In their previous three seasons the Nix played 81 times, winning 20 of those games (not even one in four), drawing 16 and losing 55. Fifty-five defeats out of eighty-one games. They’ve scored 106 goals in that time, conceding 155 for a goal difference of -49 (in case maths ain’t your strong point). It’s been a little while since the Nix were a team capable of reaching their own expectations.
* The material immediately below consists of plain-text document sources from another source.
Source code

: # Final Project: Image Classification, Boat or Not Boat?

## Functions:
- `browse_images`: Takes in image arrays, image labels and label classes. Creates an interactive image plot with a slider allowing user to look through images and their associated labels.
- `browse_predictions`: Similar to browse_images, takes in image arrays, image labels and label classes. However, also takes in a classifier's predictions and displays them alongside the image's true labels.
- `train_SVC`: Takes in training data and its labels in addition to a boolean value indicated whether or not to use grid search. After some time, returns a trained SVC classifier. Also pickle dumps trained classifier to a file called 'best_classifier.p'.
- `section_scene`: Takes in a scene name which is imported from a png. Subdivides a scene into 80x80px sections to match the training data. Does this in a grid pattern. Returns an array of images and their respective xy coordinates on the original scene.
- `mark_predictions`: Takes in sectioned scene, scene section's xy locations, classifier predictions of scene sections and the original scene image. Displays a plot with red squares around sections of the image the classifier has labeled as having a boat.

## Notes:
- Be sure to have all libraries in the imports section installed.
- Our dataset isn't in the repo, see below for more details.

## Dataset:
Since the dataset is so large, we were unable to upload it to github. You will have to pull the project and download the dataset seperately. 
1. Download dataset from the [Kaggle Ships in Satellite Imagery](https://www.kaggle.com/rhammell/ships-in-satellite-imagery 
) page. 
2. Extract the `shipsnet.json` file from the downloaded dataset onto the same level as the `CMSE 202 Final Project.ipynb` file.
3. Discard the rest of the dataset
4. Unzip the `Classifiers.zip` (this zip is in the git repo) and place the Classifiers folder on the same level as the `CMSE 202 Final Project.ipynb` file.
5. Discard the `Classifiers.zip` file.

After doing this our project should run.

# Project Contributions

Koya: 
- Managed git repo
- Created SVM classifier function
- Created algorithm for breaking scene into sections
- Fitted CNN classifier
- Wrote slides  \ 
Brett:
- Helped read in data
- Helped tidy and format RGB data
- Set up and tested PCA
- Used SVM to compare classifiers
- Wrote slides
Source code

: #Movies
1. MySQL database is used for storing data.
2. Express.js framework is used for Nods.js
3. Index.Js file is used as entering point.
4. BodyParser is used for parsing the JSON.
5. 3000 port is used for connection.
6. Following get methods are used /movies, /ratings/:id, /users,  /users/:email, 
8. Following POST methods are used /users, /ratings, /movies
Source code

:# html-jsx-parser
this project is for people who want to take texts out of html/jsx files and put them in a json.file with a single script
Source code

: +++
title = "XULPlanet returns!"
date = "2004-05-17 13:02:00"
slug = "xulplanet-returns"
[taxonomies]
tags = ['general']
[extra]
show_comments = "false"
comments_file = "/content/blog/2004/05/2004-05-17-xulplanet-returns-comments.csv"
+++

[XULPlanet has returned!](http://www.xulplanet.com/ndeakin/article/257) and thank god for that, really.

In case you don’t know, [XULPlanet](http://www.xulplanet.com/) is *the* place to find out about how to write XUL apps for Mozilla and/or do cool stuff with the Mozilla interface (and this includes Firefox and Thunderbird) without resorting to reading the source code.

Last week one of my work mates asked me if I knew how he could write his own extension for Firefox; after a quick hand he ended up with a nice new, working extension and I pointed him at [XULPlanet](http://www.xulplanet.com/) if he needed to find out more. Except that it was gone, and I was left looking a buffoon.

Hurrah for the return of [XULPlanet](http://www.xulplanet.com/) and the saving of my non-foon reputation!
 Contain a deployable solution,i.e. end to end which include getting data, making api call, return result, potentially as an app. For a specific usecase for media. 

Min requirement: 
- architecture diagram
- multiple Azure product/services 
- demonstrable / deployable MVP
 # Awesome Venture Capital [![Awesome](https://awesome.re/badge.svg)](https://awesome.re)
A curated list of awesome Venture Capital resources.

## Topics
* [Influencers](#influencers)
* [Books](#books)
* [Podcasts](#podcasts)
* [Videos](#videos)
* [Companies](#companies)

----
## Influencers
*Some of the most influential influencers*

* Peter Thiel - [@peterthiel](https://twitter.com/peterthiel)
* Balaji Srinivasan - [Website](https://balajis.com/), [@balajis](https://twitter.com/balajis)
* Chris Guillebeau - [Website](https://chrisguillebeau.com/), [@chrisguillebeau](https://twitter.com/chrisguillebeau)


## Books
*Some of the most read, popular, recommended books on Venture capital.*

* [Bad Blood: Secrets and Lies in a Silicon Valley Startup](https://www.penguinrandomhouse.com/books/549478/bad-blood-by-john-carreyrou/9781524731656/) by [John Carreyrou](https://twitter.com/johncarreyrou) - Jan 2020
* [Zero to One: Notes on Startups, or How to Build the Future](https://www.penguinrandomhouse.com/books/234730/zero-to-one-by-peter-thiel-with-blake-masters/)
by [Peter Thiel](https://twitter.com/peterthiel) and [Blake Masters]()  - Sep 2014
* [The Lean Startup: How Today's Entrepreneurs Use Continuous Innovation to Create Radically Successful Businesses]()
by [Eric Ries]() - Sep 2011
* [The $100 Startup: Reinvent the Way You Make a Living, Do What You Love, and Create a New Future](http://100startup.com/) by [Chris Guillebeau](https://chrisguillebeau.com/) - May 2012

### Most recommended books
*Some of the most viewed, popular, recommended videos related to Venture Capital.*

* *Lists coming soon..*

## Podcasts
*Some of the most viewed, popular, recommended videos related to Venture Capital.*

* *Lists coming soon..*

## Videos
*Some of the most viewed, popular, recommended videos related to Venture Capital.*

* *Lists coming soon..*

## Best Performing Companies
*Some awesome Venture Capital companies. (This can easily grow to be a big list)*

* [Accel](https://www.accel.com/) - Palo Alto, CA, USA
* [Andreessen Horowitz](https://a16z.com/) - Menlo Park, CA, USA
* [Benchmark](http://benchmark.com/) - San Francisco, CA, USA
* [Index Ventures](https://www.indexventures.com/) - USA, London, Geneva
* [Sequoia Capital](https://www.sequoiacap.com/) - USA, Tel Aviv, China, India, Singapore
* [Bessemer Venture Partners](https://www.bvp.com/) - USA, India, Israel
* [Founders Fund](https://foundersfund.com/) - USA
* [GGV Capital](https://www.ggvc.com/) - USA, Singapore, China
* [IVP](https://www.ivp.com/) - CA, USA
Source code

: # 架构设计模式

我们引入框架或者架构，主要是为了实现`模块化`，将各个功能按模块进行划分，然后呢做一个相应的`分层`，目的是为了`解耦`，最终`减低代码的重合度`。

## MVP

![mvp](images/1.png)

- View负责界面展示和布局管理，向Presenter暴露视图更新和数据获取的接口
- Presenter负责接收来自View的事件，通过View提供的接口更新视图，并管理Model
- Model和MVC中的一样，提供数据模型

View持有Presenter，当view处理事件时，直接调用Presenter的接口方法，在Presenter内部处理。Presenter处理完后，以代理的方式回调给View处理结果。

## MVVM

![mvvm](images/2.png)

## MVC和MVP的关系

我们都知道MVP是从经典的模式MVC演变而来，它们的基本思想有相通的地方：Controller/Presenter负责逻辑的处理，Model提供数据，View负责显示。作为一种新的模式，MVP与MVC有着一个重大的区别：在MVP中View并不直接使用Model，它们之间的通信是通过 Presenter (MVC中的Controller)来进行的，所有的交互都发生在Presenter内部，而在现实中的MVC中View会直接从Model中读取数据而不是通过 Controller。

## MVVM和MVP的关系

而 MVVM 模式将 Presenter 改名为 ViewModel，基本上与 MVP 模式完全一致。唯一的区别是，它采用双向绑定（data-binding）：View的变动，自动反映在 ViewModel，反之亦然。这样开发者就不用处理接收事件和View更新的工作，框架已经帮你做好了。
Obviously you know that already and I’m not trying to pick at old wounds here, just reminding you what we’re dealing with here. Sports clubs are entities of their own and they carry that psychic baggage around with them. It’s like the Ship of Theseus, okay. Here comes a philosophy lesson. Suppose that a boat, a famous boat belonging to Greek hero Theseus as the thought experiment dictates, is kept in a museum for future preservation. Over time bits of wood rot and need replacing. But what happens when all the original wood has been replaced, is it still the same boat? In terms of a physical construct like that, I dunno what to think, but I know that sports clubs are not physical entities – they’re sort of like composites of emotional investment. All the rest of it, the team and the organisational structure and the employees and whatever, that’s all sorta moulded around that emotional investment from those people and, most importantly, from the fans. Is that making any sense?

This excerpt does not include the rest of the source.